La littérature, et c’est ce qui la distingue de la comtesse Dreffulhe, n’a pas de jour. Elle n’a pas davantage de saisons. Voilà pourquoi les expressions cocasses que l’on emploie, telles que « livres de printemps », « promenades estivales » –pourquoi pas « Feuilles d’automnes » tant qu’on y est…Je vous le demande un peu ? –n’ont pas le moindre sens.
Et pourtant la littérature a le goût du tempo. Celui qui vous porte, à l’intérieur de vous-même, celui qui vous offre le sentiment qu’il existe, au-dessus des contingences, un monde où rien n’est pareil, où l’on peut croire vivre d’autres vies, changer de destinée rien qu’en tournant quelques pages. Aussi bien, tandis que nous célébrons, les uns la fuite vers la Terre Promise, les autres la Résurrection, pourquoi ne pas s’offrir quelques ouvrages en partage ?
Commençons par dessiner des lettres. Cela s’appelle écrire, on le sait bien. De nos jours, il suffit de taper sur le clavier d’un ordinateur pour le faire, au point que les auteurs et les écrivains, courriéristes et les journalistes ressemblent à s’y méprendre à des pianistes.
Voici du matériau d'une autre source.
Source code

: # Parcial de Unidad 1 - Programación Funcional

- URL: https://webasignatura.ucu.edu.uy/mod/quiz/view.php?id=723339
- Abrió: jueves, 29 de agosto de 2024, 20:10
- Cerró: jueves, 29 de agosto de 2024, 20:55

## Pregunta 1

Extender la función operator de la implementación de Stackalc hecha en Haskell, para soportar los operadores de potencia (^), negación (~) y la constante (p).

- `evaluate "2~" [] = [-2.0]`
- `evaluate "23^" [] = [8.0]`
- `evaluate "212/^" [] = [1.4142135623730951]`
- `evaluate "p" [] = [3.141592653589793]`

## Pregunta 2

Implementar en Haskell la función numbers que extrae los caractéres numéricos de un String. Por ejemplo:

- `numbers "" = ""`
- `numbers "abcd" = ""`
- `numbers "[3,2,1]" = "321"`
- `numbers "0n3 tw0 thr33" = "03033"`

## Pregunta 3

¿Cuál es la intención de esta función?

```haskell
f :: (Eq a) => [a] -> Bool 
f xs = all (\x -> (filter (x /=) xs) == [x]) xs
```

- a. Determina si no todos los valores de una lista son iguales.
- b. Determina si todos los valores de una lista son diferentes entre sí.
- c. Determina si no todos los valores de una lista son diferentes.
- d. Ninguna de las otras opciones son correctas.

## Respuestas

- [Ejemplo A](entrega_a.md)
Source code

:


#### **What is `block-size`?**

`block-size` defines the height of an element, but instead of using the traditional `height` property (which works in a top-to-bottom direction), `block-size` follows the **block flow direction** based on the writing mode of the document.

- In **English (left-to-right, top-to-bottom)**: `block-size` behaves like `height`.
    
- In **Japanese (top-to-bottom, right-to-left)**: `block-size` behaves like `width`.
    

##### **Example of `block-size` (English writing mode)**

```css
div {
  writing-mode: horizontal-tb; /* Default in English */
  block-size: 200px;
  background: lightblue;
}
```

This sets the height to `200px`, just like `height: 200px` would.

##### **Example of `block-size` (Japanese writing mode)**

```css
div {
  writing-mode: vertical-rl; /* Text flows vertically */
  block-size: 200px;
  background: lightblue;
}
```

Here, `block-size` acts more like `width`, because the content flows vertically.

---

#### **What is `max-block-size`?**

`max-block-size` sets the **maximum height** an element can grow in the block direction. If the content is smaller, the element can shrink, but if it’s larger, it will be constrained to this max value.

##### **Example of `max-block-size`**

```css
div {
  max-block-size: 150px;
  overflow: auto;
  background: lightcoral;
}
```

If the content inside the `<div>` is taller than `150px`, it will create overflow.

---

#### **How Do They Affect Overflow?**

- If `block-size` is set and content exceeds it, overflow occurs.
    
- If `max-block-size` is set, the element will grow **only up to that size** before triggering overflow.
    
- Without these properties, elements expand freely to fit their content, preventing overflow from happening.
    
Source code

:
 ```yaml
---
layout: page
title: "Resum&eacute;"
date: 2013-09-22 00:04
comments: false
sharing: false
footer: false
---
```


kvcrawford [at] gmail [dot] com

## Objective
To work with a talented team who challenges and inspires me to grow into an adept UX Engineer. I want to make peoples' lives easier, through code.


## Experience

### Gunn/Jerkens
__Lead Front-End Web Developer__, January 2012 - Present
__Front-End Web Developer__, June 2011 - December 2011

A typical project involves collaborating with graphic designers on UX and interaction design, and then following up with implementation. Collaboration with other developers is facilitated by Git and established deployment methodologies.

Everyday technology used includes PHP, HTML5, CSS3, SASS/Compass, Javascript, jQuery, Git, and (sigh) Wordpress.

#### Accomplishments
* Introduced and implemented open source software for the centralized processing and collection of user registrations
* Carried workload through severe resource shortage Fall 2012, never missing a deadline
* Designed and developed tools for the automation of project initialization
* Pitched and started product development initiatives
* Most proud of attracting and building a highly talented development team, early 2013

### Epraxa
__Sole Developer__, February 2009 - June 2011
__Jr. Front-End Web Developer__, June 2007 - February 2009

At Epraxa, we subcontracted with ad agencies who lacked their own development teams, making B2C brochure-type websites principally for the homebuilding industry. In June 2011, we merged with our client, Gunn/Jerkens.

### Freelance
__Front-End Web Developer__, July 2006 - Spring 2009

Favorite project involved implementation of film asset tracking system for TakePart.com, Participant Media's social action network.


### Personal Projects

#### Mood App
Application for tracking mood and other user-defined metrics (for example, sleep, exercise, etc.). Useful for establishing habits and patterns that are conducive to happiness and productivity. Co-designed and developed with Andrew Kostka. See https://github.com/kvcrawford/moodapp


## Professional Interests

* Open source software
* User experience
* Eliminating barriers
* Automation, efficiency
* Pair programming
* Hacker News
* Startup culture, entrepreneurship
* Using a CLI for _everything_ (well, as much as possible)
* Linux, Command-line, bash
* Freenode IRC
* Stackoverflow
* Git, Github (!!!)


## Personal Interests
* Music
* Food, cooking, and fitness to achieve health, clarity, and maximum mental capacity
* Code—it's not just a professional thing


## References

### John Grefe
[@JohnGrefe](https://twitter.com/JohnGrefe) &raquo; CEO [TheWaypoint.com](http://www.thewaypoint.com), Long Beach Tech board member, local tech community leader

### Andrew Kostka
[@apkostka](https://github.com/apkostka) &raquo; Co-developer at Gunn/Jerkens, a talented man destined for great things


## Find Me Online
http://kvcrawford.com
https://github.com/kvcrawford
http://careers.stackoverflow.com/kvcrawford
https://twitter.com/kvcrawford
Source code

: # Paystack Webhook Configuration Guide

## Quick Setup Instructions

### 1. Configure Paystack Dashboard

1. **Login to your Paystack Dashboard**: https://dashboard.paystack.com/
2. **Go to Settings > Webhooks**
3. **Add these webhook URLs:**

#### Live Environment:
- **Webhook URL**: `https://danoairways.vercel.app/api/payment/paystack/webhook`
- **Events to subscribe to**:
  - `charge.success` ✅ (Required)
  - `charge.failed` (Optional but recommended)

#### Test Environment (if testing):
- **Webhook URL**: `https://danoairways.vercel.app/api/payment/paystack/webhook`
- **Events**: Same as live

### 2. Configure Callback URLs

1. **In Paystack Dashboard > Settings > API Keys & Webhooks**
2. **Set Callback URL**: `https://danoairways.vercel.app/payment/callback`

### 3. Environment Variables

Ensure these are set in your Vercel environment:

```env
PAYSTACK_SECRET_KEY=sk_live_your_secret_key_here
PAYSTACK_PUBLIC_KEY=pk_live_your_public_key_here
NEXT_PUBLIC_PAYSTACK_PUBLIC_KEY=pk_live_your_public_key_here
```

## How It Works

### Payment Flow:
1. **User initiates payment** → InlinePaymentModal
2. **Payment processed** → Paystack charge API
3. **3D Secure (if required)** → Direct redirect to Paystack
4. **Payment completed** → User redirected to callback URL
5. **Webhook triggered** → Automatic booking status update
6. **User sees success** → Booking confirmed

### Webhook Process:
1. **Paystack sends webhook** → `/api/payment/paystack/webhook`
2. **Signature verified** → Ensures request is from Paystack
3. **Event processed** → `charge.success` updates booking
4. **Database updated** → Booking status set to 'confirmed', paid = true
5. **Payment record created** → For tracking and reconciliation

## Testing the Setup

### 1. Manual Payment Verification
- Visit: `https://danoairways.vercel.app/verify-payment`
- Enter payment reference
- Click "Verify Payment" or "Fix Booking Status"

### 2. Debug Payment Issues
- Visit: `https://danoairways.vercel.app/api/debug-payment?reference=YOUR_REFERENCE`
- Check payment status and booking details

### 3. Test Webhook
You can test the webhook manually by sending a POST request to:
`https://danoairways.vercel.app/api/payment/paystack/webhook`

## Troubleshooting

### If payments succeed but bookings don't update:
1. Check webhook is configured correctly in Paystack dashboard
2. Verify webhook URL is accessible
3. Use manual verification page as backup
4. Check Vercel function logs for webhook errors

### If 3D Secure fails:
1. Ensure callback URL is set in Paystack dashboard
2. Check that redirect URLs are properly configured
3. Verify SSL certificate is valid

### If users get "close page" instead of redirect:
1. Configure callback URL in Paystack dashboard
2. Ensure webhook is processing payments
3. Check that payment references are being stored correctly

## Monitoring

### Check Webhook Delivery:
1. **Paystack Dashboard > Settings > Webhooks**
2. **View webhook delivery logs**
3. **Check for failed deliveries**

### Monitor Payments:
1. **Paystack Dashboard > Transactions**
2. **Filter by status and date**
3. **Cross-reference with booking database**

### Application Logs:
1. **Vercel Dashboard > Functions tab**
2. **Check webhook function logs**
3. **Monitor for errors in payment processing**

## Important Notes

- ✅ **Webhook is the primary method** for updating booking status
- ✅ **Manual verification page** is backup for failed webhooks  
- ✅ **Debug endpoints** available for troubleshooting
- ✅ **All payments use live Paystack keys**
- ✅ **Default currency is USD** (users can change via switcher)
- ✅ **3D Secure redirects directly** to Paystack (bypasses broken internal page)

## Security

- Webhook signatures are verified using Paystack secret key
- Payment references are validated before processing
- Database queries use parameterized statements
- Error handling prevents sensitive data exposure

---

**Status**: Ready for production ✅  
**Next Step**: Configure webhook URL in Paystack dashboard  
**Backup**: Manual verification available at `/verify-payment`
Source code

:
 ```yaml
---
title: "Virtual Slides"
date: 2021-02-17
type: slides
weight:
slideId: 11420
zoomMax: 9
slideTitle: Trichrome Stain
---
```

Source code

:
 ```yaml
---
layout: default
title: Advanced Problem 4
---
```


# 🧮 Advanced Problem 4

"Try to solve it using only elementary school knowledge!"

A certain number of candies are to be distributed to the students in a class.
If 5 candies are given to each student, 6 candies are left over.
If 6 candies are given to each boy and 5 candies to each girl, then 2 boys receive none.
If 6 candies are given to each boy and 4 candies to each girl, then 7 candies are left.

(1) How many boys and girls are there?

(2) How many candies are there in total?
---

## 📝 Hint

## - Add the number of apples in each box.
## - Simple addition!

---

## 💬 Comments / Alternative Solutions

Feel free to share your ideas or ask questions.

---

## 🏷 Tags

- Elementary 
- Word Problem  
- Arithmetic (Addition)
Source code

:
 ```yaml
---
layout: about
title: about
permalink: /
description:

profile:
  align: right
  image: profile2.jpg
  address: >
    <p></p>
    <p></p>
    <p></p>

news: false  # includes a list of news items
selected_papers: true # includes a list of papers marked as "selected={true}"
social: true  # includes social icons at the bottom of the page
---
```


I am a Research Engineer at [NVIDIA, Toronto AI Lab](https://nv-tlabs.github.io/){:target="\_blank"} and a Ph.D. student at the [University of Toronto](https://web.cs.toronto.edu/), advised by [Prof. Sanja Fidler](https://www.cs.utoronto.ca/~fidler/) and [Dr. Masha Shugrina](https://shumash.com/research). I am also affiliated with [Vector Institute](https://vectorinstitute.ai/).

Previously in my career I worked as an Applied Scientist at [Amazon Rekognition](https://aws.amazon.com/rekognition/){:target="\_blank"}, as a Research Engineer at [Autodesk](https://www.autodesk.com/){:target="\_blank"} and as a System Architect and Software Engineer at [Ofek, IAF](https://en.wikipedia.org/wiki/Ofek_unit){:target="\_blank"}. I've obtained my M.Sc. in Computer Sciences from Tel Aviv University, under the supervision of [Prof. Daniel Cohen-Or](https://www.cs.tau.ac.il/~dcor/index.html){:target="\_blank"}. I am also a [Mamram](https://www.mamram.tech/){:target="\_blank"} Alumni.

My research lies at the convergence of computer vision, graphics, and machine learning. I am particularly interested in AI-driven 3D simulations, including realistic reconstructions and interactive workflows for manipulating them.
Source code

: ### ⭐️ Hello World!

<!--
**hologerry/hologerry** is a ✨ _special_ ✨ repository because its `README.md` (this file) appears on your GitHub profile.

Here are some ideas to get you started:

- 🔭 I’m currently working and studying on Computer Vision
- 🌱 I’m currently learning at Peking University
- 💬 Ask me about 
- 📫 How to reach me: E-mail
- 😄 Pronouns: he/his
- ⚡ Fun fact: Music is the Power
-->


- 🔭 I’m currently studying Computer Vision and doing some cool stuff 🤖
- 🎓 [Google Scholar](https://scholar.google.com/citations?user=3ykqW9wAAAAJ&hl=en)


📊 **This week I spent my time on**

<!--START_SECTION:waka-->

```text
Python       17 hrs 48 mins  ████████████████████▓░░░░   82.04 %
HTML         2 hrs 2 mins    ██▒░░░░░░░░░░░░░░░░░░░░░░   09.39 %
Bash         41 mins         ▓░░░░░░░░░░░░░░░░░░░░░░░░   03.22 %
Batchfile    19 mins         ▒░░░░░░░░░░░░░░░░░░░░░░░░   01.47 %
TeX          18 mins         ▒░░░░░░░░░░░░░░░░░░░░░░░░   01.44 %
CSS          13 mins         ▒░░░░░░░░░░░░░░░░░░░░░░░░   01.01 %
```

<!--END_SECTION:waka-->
Mais tracer des lettres à la main demeure une aventure, exige un apprentissage. Aimée Clark-Langrée, constatant que son fils abordait l’écriture avec peine, eut l’idée d’inventer pour lui des histoires. Au fil des jours et des mois, le petit garçon parvint à surmonter l’obstacle d’origine. M le magnifique est le recueil de ces récits, que beaucoup plus tard Aimée Clark-Langrée et son fils –devenu grand, volant vers mille projets d’envergure– ont consigné pour vous. Marie Cognacq, illustratrice, donne à cet album toutes les couleurs de l’espérance. Un livre qui ne s’adresse pas qu’à la prime jeunesse. Au contraire, il invite à l’initiative, à l’imagination, les parents –terme à prendre dans l’acception la plus large –désorientés par les difficultés de leurs petits. Avons-nous dit qu’Aimée comme Antoine sont protestants ? Eh bien voilà, c’est fait. (« M Le magnifique », par Aimée Clark-Langrée, Antoine Langrée, Marie Cognacq, édition Six citrons acides).
La collection « Qu’est-ce que ça change ? » initiée chez Labor et Fides par Marion Muller-Colard, bat son plein. Chaque volume en est svelte et nourri d’une belle énergie. Bien sûr on vous recommande « La Bible qu’est-ce que ça change ?», de Thomas Römer, « La laïcité, qu’est-ce que ça change ?», de Vincent Génin, mais encore « Croire, qu’est-ce que ça change ?», de Marion Müller-Collard elle-même. On n’oublie pas non plus « Réformatrices », un livre également édité chez Labor et Fides, portrait de femmes ayant marqué l’histoire du protestantisme dont Sarah Scholl et Daniela Solfaroli Calmilocci nous font écouter la voix.
Notons qu’Olivetan présente un judicieux: « A la découverte du protestantisme ». Vous avez une belle-mère, un beau-père qui pensent que ce qui vous distingue de leur attache romaine est Marie, quoi de plus efficace qu’un bon manuel, intelligent, drôle, qui dit presque tout ? Rien ne vous interdit cependant de plonger votre famille –élargie, réduite ou tentaculaire, faites-votre choix –dans une étude. « Ethique de la sainteté », de Jacques Ellul devrait faire mieux que l’affaire, tout comme le voyage au long court du capitaine Antoine Nouis, qui pour vous commente la Bible verset par verset. La croisière vous prendra quelques mois, mais elle vaut le détour et vous explique pourquoi ce fameux pasteur a, lors de la dernière édition du Festival, été primé.
Les fêtes Pascales ne sont plus qu’un souvenir. En glissant dans ses pages quelques paniers de fraise, la littérature murmure: en mai, fais ce qu’il te plaît.